[What this task involves]
Scan the records for the string "about" and copy every line that holds it.

[Given data]
=-=-=
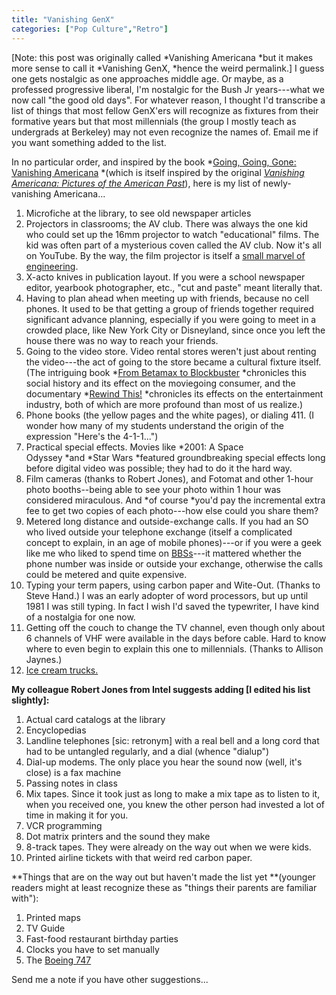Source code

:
 ```yaml
---
title: "Vanishing GenX"
categories: ["Pop Culture","Retro"]
---
```

[Note: this post was originally called *Vanishing Americana *but it makes more sense to call it *Vanishing GenX, *hence the weird permalink.] I guess one gets nostalgic as one approaches middle age. Or maybe, as a professed progressive liberal, I'm nostalgic for the Bush Jr years---what we now call "the good old days". For whatever reason, I thought I'd transcribe a list of things that most fellow GenX'ers will recognize as fixtures from their formative years but that most millennials (the group I mostly teach as undergrads at Berkeley) may not even recognize the names of. Email me if you want something added to the list.

In no particular order, and inspired by the book *[Going, Going, Gone: Vanishing Americana](http://amzn.to/2neGeWp) *(which is itself inspired by the original *[Vanishing Americana: Pictures of the American Past](http://amzn.to/2neGeWp)*), here is my list of newly-vanishing Americana...

1.  Microfiche at the library, to see old newspaper articles
2.  Projectors in classrooms; the AV club. There was always the one kid who could set up the 16mm projector to watch "educational" films. The kid was often part of a mysterious coven called the AV club. Now it's all on YouTube. By the way, the film projector is itself a [small marvel of engineering](https://youtu.be/En__V0oEJsU).
3.  X-acto knives in publication layout. If you were a school
newspaper editor, yearbook photographer, etc., "cut and paste"
meant literally that. 
4.  Having to plan ahead when meeting up with friends, because no cell phones. It used to be that getting a group of friends together required significant advance planning, especially if you were going to meet in a crowded place, like New York City or Disneyland, since once you left the house there was no way to reach your friends. 
5.  Going to the video store. Video rental stores weren't just about renting the video---the act of going to the store became a cultural fixture itself. (The intriguing book *[From Betamax to Blockbuster](http://amzn.to/2jwqDMW) *chronicles this social history and its effect on the moviegoing consumer, and the documentary *[Rewind This!](http://buy.rewindthismovie.com/) *chronicles its effects on the entertainment industry, both of which are more profound than most of us realize.)
6.  Phone books (the yellow pages and the white pages), or
dialing 411.  (I wonder how many of my students  understand  the
origin of the expression "Here's the 4-1-1...")
8.  Practical special effects. Movies like *2001: A Space Odyssey *and *Star Wars *featured groundbreaking special effects long before digital video was possible; they had to do it the hard way. 
8.  Film cameras (thanks to Robert Jones), and Fotomat and other
1-hour photo booths--being able to see your photo within 1 hour was considered miraculous. And *of course *you'd pay the incremental extra fee to get two copies of each photo---how else could you share them?
10. Metered long distance and outside-exchange calls.  If you had an SO who lived outside your telephone exchange (itself a complicated concept to explain, in an age of mobile phones)---or if you were a geek like me who liked to spend time on [BBSs](http://www.bbsdocumentary.com/)---it mattered whether the phone number was inside or outside your exchange, otherwise the calls could be metered and quite expensive. 
11. Typing your term papers, using carbon paper and Wite-Out. (Thanks to Steve Hand.) I was an early adopter of word processors, but up until 1981 I was still typing. In fact I wish I'd saved the typewriter, I have kind of a nostalgia for one now.
12. Getting off the couch to change the TV channel, even though only
about 6 channels of VHF were available in the days before cable. Hard
to know where to even begin to explain this one to
millennials. (Thanks to Allison Jaynes.)
13. [Ice cream trucks.](https://www.youtube.com/watch?v=0gAbt-6V-bM)

**My colleague Robert Jones from Intel suggests adding [I edited his list slightly]:**

1.  Actual card catalogs at the library
2.  Encyclopedias
3.  Landline telephones [sic: retronym] with a real bell and a long cord that had to be untangled regularly, and a dial (whence "dialup")
4.  Dial-up modems. The only place you hear the sound now (well, it's close) is a fax machine
5.  Passing notes in class
6.  Mix tapes. Since it took just as long to make a mix tape as to listen to it,  when you received one, you knew the other person had invested a lot of time in making it for you.
8.  VCR programming
9.  Dot matrix printers and the sound they make
10. 8-track tapes. They were already on the way out when we were kids.
11. Printed airline tickets with that weird red carbon paper.

**Things that are on the way out but haven't made the list yet **(younger readers might at least recognize these as "things their parents are familiar with"):

1.  Printed maps
2.  TV Guide
5.  Fast-food restaurant birthday parties
6.  Clocks you have to set manually
7.  The [Boeing 747](https://youtu.be/pu55yLeo02E)

Send me a note if you have other suggestions...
=-=-=
[Finished task]
5.  Going to the video store. Video rental stores weren't just about renting the video---the act of going to the store became a cultural fixture itself. (The intriguing book *[From Betamax to Blockbuster](http://amzn.to/2jwqDMW) *chronicles this social history and its effect on the moviegoing consumer, and the documentary *[Rewind This!](http://buy.rewindthismovie.com/) *chronicles its effects on the entertainment industry, both of which are more profound than most of us realize.)
about 6 channels of VHF were available in the days before cable. Hard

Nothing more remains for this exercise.